Of the lines in the data below, count the ones holding the string "width", and answer with that number only.

### Records to use ###

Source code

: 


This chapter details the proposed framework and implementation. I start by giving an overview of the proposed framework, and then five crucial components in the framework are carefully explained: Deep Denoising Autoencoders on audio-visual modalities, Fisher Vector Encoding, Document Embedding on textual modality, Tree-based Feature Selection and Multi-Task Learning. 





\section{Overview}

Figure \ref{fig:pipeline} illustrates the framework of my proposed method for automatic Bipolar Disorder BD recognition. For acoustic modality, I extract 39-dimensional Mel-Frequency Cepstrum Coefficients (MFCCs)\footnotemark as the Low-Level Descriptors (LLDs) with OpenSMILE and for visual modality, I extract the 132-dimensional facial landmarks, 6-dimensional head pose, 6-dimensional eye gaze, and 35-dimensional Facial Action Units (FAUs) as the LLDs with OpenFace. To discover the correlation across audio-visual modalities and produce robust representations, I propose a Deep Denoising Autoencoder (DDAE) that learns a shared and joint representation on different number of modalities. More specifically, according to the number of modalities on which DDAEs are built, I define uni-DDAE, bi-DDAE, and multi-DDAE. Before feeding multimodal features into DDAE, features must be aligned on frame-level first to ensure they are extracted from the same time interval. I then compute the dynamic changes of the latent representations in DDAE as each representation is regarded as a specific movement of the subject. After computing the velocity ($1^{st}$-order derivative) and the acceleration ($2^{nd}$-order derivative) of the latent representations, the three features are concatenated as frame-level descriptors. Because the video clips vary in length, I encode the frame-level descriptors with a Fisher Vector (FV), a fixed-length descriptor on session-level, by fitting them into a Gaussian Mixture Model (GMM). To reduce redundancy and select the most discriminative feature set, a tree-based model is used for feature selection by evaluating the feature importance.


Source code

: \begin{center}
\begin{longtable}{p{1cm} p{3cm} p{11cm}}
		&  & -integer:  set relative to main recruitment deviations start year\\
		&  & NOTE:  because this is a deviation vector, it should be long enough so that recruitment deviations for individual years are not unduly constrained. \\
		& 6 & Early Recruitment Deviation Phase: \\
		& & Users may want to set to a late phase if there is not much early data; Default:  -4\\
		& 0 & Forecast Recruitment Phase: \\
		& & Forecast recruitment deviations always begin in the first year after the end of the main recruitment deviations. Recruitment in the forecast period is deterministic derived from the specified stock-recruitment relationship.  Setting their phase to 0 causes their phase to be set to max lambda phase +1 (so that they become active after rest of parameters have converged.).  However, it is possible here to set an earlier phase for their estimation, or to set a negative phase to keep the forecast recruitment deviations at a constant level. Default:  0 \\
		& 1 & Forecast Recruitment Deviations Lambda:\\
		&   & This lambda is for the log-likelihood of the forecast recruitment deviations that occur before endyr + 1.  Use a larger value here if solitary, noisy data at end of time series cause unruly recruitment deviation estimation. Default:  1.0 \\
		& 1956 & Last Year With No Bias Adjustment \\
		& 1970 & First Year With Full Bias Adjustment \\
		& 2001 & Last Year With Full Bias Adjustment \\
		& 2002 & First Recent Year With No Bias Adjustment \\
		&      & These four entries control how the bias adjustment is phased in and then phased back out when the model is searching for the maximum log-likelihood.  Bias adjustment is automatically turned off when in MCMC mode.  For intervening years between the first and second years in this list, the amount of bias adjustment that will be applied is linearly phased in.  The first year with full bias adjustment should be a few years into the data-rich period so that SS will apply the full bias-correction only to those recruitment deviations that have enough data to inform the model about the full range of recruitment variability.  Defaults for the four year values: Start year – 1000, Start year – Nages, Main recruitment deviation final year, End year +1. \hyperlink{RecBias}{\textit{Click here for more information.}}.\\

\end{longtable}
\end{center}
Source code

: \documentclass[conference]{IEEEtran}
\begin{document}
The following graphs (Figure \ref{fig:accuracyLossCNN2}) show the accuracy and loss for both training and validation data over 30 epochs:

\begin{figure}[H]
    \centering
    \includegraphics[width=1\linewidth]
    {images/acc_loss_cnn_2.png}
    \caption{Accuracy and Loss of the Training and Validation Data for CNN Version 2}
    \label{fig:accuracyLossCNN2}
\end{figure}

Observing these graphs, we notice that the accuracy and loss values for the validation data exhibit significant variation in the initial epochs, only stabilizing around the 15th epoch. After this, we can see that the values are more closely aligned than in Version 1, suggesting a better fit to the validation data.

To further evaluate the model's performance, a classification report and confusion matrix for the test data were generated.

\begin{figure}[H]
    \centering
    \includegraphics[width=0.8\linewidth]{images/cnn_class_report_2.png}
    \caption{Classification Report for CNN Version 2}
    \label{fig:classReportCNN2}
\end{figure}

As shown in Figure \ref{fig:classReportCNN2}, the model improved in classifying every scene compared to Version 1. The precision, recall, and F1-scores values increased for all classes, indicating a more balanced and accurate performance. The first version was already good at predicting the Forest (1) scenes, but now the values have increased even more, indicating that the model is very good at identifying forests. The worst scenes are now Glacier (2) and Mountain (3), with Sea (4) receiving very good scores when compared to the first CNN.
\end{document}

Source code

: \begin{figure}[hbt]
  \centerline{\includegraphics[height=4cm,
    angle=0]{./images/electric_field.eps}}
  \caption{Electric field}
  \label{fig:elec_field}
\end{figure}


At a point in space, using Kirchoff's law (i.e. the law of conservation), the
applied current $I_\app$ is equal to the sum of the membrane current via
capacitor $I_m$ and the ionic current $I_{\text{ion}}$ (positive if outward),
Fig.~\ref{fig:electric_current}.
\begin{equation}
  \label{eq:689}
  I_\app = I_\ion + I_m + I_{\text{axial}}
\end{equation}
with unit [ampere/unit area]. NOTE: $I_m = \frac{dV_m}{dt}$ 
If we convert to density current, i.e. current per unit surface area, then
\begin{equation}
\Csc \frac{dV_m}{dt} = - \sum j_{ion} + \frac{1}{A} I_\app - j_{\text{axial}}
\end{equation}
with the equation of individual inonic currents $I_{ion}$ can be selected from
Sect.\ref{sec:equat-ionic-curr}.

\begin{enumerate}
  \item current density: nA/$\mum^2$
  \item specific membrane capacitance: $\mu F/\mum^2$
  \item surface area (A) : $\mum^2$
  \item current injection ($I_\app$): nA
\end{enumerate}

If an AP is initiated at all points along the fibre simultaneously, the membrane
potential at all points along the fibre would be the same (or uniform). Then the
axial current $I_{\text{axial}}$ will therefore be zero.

###

* **Answer to this task**: 2